Do you have the symbolic toolbox?
Torsten
Torsten el 12 de Abr. de 2019
Editada: Torsten el 12 de Abr. de 2019
If you formulate your problem as
min: x
under the constraint
f(x,y,z) = 0
you can use MATLAB's "fmincon" to solve the problem for you.
Victoria
Victoria el 12 de Abr. de 2019
It is multinomial, and I don't believe I do
Walter Roberson
Walter Roberson el 12 de Abr. de 2019
for multinomial fminsearch is less likely to get caught in a local min than fmincon or fminunc is. However even fminsearch can get caught in local min by sufficiently steep multinomial.
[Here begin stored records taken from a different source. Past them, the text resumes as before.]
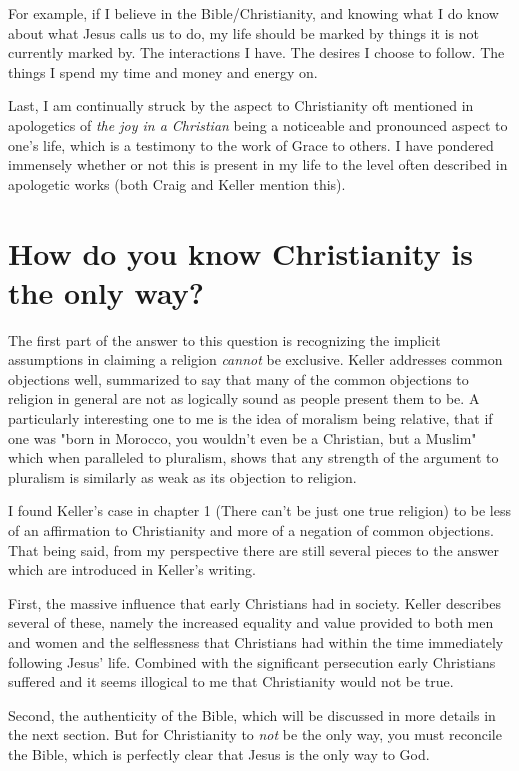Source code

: \documentclass[12pt]{turabian-researchpaper}
\begin{document}
For example, if I believe in the Bible/Christianity, and knowing what I do know about what Jesus calls us to do, my life should be marked by things it is not currently marked by. The interactions I have. The desires I choose to follow. The things I spend my time and money and energy on.

Last, I am continually struck by the aspect to Christianity oft mentioned in apologetics of \textit{the joy in a Christian} being a noticeable and pronounced aspect to one's life, which is a testimony to the work of Grace to others. I have pondered immensely whether or not this is present in my life to the level often described in apologetic works (both Craig and Keller mention this).

\section{How do you know Christianity is the only way?}

The first part of the answer to this question is recognizing the implicit assumptions in claiming a religion \textit{cannot} be exclusive. Keller addresses common objections well, summarized to say that many of the common objections to religion in general are not as logically sound as people present them to be.\autocite[pg.5-17]{keller2008reason} A particularly interesting one to me is the idea of moralism being relative, that if one was "born in Morocco, you wouldn't even be a Christian, but a Muslim"\autocite[pg.11]{keller2008reason} which when paralleled to pluralism, shows that any strength of the argument to pluralism is similarly as weak as its objection to religion.

I found Keller's case in chapter 1 (There can't be just one true religion) to be less of an affirmation to Christianity and more of a negation of common objections. That being said, from my perspective there are still several pieces to the answer which are introduced in Keller's writing.

First, the massive influence that early Christians had in society. Keller describes several of these, namely the increased equality and value provided to both men and women and the selflessness that Christians had within the time immediately following Jesus' life\autocite[pg.21]{keller2008reason}. Combined with the significant persecution early Christians suffered and it seems illogical to me that Christianity would not be true.

Second, the authenticity of the Bible, which will be discussed in more details in the next section. But for Christianity to \textit{not} be the only way, you must reconcile the Bible, which is perfectly clear that Jesus is the only way to God. 
\end{document}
For multinomial the more robust approach is the calculus based approach of solving for zeros of the derivative.
Victoria
Victoria el 13 de Abr. de 2019
I'm still a little confused, apologies. Would my code look something like this then?
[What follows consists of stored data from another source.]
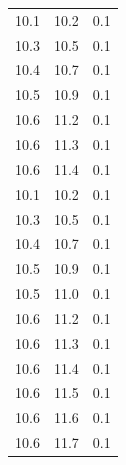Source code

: \documentclass[usenatbib]{mn2e}
\begin{document}
\begin{table}
\begin{center}
\begin{tabular}{ccc}\hline\hline
10.1 & 10.2 & 0.1\\
10.3 & 10.5 & 0.1\\
10.4 & 10.7 & 0.1\\
10.5 & 10.9 & 0.1\\
10.6 & 11.2 & 0.1\\
10.6 & 11.3 & 0.1\\
10.6 & 11.4 & 0.1\\
10.1 & 10.2 & 0.1\\
10.3 & 10.5 & 0.1\\
10.4 & 10.7 & 0.1\\
10.5 & 10.9 & 0.1\\
10.5 & 11.0 & 0.1\\
10.6 & 11.2 & 0.1\\
10.6 & 11.3 & 0.1\\
10.6 & 11.4 & 0.1\\
10.6 & 11.5 & 0.1\\
10.6 & 11.6 & 0.1\\
10.6 & 11.7 & 0.1\\\hline\hline


\end{tabular}
\end{center}
\end{table}
\end{document}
fun=myequation==0; %x is what I want to find as a minimum, y and z are what I want to optimize
x0=fmincon(fun,x,y,z);
Would this give me the actually value of the minimum of x (it can be negative), as well as the values of y and z used to get me that minumum.
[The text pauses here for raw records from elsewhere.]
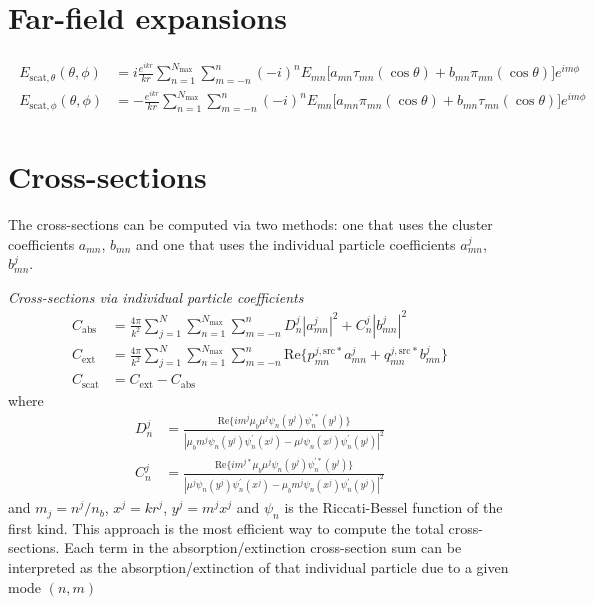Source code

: \documentclass[11pt]{article}
\begin{document}
\section{Far-field expansions}

\begin{align}
\begin{split}
    E_{\text{scat},\theta}(\theta,\phi) &= i\frac{e^{ikr}}{kr} \sum_{n=1}^{N_\text{max}} \sum_{m=-n}^{n}
    (-i)^nE_{mn} \big[a_{mn}\tau_{mn}(\cos\theta) + b_{mn}\pi_{mn}(\cos\theta)\big] e^{im\phi} \\
    E_{\text{scat},\phi}(\theta,\phi) &= -\frac{e^{ikr}}{kr} \sum_{n=1}^{N_\text{max}} \sum_{m=-n}^{n}
    (-i)^nE_{mn} \big[a_{mn}\pi_{mn}(\cos\theta) + b_{mn}\tau_{mn}(\cos\theta)\big] e^{im\phi}
\end{split}
\end{align}

\section{Cross-sections}

The cross-sections can be computed via two methods: one that uses the cluster coefficients $a_{mn}$, $b_{mn}$ and one that uses the individual particle coefficients $a_{mn}^j$, $b_{mn}^j$.

\hfill

\textit{Cross-sections via individual particle coefficients} \cite{xu1997electromagnetic}
\begin{subequations}
\begin{align}
    C_\text{abs} &= \frac{4\pi}{k^2} \sum_{j=1}^N \sum_{n=1}^{N_\text{max}} \sum_{m=-n}^{n}
    D_n^j|a_{mn}^j|^2 + C_n^j|b_{mn}^j|^2 \\
    C_\text{ext} &= \frac{4\pi}{k^2} \sum_{j=1}^N \sum_{n=1}^{N_\text{max}} \sum_{m=-n}^{n}
    \text{Re} \bigg\{ p_{mn}^{j,\text{src}*} a_{mn}^j 
    + q_{mn}^{j,\text{src}*}b_{mn}^j \bigg\} \\
    C_\text{scat} &= C_\text{ext} - C_\text{abs}
\end{align}
\end{subequations}
where
\begin{subequations}
\begin{align}
    D_n^j &= \frac{\text{Re}\{ im^j \mu_b \mu^j \psi_n(y^j)\psi_n^{\prime *}(y^j)\}}
    {|\mu_b m^j \psi_n(y^j)\psi_n^\prime(x^j) - \mu^j \psi_n(x^j)\psi_n^\prime(y^j)|^2} \\
    C_n^j &= \frac{\text{Re}\{ im^{j*} \mu_b \mu^j \psi_n(y^j)\psi_n^{\prime *}(y^j)\}}
    {|\mu^j \psi_n(y^j)\psi_n^\prime(x^j) - \mu_b m^j \psi_n(x^j)\psi_n^\prime(y^j)|^2}
\end{align}
\end{subequations}
and $m_j = n^j/n_b$, $x^j = k r^j$, $y^j = m^jx^j$ and $\psi_n$ is the Riccati-Bessel function of the first kind.
This approach is the most efficient way to compute the total cross-sections.
Each term in the absorption/extinction cross-section sum can be interpreted as the absorption/extinction of that individual particle due to a given mode $(n,m)$
\end{document}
Additionally, is there a way to bound the y and z variables? They describe pipe diameter and pressure, so there are values that I would deem too high or too low (negatives). Would it be something like -
y= [0 10];
z=[0 100];
Thank you for all the help!
Walter Roberson
Walter Roberson el 13 de Abr. de 2019
fmincon needs a function handle, not a logical or symbolic expression.
initial = [1 1 1]; %for example
A = []; b = [];
Aeq = []; beq = [];
lb = [-inf 0 0]; ub = [inf 10 100];
fmincon(@myequation, initial, A, b, Aeq, beq, lb, ub)
Victoria
Victoria el 13 de Abr. de 2019
I think I've got it running? However, I can't check the number because it returns lw, D2, and P1 (my x, y, and z) in symbolic form. I read sym() and double () will get it into numerical form, but when I tried it, it gave me no additional outputs. I hope it is the last time I need any help!
Code is below.
clear, clc, close all;
syms lw D2 P1
V1=(19/3);
Z=15;
PW=999.7;
hW=1;
L1=26;
WS1=0.149;
g=9.81;
Patm=1;
function R1 = myfun(lw)
R1= ((8*V1^2)/(pi^2*D2^4))+lw+g*Z+((P1-(Patm+(PW)*hW*g))/(PW))+(WS1)/(PW*V1)
%R1 = ((4*(V1^2)/(*pi^2)*(D2^4)))*((1/2)+2*Ff*((L1+40*sqrt(2)*D2))/(sqrt(2)*D2))+g*Z+((P1-(Patm+PW*g*hW))/(PW))+((WS1)/(PW*V1)))==0;
initial = [1 1 1]; %for example
D2 = []; P1 = [];
D2eq = []; P1eq = [];
lb = [-inf 0 0]; ub = [inf 10 100];
fmincon(@myfun, initial, D2, P1, D2eq, P1eq, lb, ub)
symN = sym([lw D2 P2]);
doubleN = double(symN);
end
Thanks again!
Walter Roberson
Walter Roberson el 13 de Abr. de 2019
There are a number of things wrong with that code, but we do not need to run it.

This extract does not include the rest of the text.